__Records__.
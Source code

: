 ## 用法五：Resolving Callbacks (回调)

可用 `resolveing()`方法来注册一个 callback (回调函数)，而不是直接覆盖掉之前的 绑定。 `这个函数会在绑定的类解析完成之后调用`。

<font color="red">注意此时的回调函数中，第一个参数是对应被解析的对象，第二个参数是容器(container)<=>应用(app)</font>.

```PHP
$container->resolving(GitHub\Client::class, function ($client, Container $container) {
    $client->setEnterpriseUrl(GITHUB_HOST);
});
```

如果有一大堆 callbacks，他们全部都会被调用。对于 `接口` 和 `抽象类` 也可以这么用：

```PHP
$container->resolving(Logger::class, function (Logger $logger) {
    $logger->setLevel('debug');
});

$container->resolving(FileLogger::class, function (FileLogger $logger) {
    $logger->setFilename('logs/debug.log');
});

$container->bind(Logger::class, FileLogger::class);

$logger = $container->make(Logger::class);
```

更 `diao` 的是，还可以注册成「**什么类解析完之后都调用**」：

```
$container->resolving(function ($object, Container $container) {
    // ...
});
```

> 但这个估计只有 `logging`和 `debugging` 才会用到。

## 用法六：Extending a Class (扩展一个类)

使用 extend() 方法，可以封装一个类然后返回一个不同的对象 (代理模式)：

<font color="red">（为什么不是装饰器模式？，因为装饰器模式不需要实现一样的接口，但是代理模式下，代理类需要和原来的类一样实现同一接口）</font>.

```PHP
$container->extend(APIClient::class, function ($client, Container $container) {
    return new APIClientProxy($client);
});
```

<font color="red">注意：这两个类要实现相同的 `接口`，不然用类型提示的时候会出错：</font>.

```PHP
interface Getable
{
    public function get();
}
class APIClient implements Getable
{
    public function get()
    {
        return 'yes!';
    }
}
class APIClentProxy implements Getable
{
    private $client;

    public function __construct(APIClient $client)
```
==
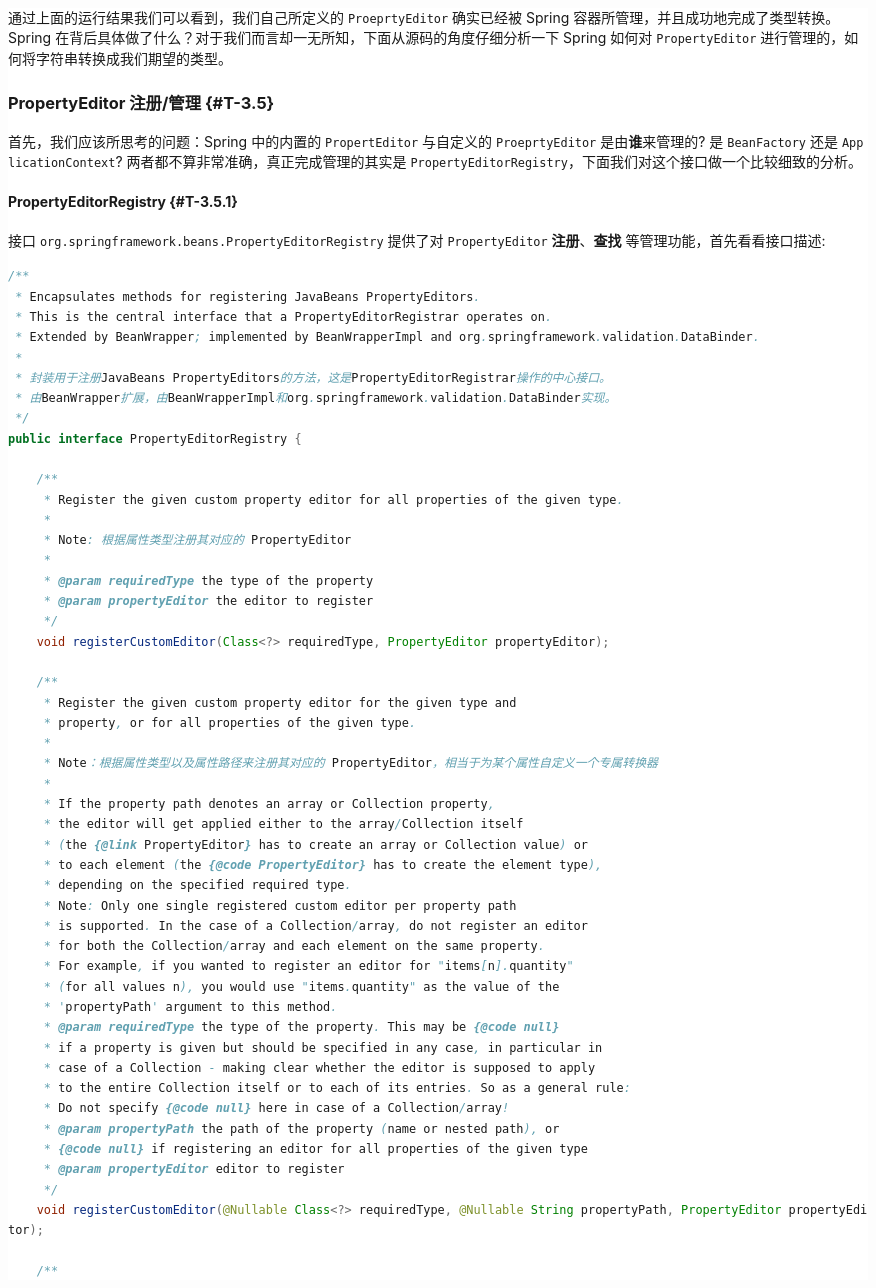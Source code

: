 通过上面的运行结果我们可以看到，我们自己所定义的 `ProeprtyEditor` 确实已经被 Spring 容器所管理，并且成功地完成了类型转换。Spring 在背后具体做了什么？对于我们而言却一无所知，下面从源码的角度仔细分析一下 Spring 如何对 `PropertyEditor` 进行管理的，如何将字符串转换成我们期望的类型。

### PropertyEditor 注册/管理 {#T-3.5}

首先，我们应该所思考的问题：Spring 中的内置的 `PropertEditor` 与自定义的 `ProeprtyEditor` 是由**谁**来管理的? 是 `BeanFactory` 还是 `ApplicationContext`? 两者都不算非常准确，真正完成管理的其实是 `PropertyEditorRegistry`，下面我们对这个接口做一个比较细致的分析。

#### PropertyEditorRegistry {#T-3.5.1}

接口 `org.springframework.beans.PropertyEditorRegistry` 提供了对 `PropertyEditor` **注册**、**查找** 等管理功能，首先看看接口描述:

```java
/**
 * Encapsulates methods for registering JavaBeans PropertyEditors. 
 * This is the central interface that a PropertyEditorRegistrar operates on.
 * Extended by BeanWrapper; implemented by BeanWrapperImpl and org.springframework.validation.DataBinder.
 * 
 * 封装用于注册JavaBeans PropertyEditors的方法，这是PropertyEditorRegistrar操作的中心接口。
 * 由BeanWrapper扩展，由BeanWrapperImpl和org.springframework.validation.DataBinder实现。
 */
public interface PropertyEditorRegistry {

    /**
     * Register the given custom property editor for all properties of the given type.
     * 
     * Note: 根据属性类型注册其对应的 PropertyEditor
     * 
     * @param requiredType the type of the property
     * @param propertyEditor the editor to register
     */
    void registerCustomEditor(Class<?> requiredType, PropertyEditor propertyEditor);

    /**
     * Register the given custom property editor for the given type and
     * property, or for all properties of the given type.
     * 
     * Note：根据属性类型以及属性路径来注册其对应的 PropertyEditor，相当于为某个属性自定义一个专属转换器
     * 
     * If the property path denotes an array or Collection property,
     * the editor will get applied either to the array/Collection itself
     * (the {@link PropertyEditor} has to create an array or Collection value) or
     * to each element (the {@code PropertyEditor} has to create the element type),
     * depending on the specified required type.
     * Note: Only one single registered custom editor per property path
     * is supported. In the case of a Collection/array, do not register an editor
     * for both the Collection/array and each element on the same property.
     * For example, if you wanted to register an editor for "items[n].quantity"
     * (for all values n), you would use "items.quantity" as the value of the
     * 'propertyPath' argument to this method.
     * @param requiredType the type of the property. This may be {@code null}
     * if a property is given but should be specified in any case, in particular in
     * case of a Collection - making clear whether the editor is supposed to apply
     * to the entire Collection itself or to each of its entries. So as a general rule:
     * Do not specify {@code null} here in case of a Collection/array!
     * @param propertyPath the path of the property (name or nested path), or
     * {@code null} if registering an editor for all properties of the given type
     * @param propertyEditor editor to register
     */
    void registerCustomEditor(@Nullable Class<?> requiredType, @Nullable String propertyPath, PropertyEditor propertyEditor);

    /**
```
---
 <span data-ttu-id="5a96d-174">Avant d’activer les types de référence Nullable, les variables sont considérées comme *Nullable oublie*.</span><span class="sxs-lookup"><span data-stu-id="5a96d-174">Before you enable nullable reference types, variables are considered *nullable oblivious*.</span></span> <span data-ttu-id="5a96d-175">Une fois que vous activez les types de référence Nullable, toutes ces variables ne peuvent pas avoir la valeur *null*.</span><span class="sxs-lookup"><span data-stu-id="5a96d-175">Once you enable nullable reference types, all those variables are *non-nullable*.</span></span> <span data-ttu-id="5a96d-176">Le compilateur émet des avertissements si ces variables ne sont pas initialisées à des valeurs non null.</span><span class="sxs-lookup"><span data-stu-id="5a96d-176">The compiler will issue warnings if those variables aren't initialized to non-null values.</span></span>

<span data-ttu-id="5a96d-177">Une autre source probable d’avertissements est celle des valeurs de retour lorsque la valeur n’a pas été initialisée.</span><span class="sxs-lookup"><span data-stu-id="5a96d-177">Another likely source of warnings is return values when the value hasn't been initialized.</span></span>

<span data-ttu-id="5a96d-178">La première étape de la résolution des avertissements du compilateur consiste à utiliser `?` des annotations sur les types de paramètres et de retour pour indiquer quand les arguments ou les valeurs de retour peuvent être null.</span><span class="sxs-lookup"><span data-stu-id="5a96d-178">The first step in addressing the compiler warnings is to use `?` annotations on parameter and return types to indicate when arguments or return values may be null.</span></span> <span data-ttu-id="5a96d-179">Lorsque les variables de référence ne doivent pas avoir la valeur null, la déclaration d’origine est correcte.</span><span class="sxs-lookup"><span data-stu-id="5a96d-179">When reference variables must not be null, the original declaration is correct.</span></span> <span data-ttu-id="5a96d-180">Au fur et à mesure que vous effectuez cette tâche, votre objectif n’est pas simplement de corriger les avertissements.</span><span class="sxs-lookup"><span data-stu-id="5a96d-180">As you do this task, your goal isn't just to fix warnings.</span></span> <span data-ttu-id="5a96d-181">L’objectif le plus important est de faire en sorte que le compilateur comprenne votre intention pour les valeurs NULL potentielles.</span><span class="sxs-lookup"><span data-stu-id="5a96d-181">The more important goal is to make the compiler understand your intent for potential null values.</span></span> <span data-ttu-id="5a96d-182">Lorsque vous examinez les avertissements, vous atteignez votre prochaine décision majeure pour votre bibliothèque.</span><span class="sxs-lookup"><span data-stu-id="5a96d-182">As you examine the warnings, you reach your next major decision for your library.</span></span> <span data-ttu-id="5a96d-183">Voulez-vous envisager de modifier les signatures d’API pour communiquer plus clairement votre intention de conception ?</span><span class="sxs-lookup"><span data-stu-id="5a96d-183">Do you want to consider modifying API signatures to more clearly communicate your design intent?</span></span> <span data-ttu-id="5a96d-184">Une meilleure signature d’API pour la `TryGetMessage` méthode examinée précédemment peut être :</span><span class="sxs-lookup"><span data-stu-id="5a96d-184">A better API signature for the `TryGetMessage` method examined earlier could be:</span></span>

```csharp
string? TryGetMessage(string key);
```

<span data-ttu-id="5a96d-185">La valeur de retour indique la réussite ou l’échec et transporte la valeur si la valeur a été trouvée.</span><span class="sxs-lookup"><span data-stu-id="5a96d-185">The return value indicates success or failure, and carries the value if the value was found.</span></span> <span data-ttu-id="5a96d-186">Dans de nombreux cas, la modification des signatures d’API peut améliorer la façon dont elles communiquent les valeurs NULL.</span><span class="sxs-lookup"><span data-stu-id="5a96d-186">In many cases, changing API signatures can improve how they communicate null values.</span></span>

__Task statement__. Wherever a line in the listing contains the word "array", copy that line out.

__Answer space__.
     * If the property path denotes an array or Collection property,
     * the editor will get applied either to the array/Collection itself
     * (the {@link PropertyEditor} has to create an array or Collection value) or
     * is supported. In the case of a Collection/array, do not register an editor
     * for both the Collection/array and each element on the same property.
     * Do not specify {@code null} here in case of a Collection/array!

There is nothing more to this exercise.